Work to be completed: Produce a verbatim transcript of the entries below, excluding pictures.

============================================================

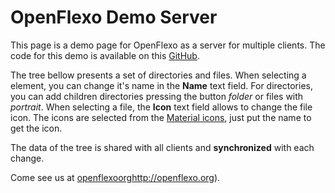 # OpenFlexo Demo Server

This page is a demo page for OpenFlexo as a server for multiple clients.
The code for this demo is available on this [GitHub](https://github.com/openflexo-team/openflexo-demo).

The tree bellow presents a set of directories and files. 
When selecting a element, you can change it's name in the **Name** text field.
For directories, you can add children directories pressing the button <i class="material-icons">folder</i> 
or files with <i class="material-icons">portrait</i>. 
When selecting a file, the <b>Icon</b> text field allows to change the file icon. 
The icons are selected from the [Material icons](https://material.io/icons), just put the name to get the icon.
 
The data of the tree is shared with all clients and **synchronized** with each change.

Come see us at [openflexoorg]()http://openflexo.org).

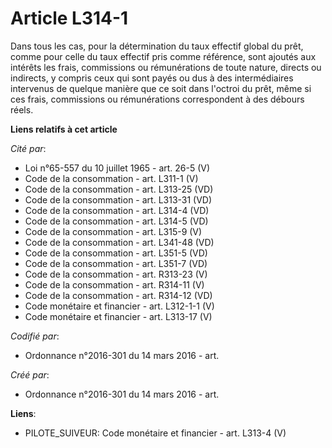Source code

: # Article L314-1

Dans tous les cas, pour la détermination du taux effectif global du prêt, comme pour celle du taux effectif pris comme
référence, sont ajoutés aux intérêts les frais, commissions ou rémunérations de toute nature, directs ou indirects, y compris
ceux qui sont payés ou dus à des intermédiaires intervenus de quelque manière que ce soit dans l'octroi du prêt, même si ces
frais, commissions ou rémunérations correspondent à des débours réels.

**Liens relatifs à cet article**

_Cité par_:

  - Loi n°65-557 du 10 juillet 1965 - art. 26-5 (V)
  - Code de la consommation - art. L311-1 (V)
  - Code de la consommation - art. L313-25 (VD)
  - Code de la consommation - art. L313-31 (VD)
  - Code de la consommation - art. L314-4 (VD)
  - Code de la consommation - art. L314-5 (VD)
  - Code de la consommation - art. L315-9 (V)
  - Code de la consommation - art. L341-48 (VD)
  - Code de la consommation - art. L351-5 (VD)
  - Code de la consommation - art. L351-7 (VD)
  - Code de la consommation - art. R313-23 (V)
  - Code de la consommation - art. R314-11 (V)
  - Code de la consommation - art. R314-12 (VD)
  - Code monétaire et financier - art. L312-1-1 (V)
  - Code monétaire et financier - art. L313-17 (V)

_Codifié par_:

  - Ordonnance n°2016-301 du 14 mars 2016 - art.

_Créé par_:

  - Ordonnance n°2016-301 du 14 mars 2016 - art.

**Liens**:

  - PILOTE_SUIVEUR: Code monétaire et financier - art. L313-4 (V)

============================================================

Output for this exercise:
 # OpenFlexo Demo Server

This page is a demo page for OpenFlexo as a server for multiple clients.
The code for this demo is available on this [GitHub](https://github.com/openflexo-team/openflexo-demo).

The tree bellow presents a set of directories and files. 
When selecting a element, you can change it's name in the **Name** text field.
For directories, you can add children directories pressing the button <i class="material-icons">folder</i> 
or files with <i class="material-icons">portrait</i>. 
When selecting a file, the <b>Icon</b> text field allows to change the file icon. 
The icons are selected from the [Material icons](https://material.io/icons), just put the name to get the icon.
 
The data of the tree is shared with all clients and **synchronized** with each change.

Come see us at [openflexoorg]()http://openflexo.org).

Source code

: # Article L314-1

Dans tous les cas, pour la détermination du taux effectif global du prêt, comme pour celle du taux effectif pris comme
référence, sont ajoutés aux intérêts les frais, commissions ou rémunérations de toute nature, directs ou indirects, y compris
ceux qui sont payés ou dus à des intermédiaires intervenus de quelque manière que ce soit dans l'octroi du prêt, même si ces
frais, commissions ou rémunérations correspondent à des débours réels.

**Liens relatifs à cet article**

_Cité par_:

  - Loi n°65-557 du 10 juillet 1965 - art. 26-5 (V)
  - Code de la consommation - art. L311-1 (V)
  - Code de la consommation - art. L313-25 (VD)
  - Code de la consommation - art. L313-31 (VD)
  - Code de la consommation - art. L314-4 (VD)
  - Code de la consommation - art. L314-5 (VD)
  - Code de la consommation - art. L315-9 (V)
  - Code de la consommation - art. L341-48 (VD)
  - Code de la consommation - art. L351-5 (VD)
  - Code de la consommation - art. L351-7 (VD)
  - Code de la consommation - art. R313-23 (V)
  - Code de la consommation - art. R314-11 (V)
  - Code de la consommation - art. R314-12 (VD)
  - Code monétaire et financier - art. L312-1-1 (V)
  - Code monétaire et financier - art. L313-17 (V)

_Codifié par_:

  - Ordonnance n°2016-301 du 14 mars 2016 - art.

_Créé par_:

  - Ordonnance n°2016-301 du 14 mars 2016 - art.

**Liens**:

  - PILOTE_SUIVEUR: Code monétaire et financier - art. L313-4 (V)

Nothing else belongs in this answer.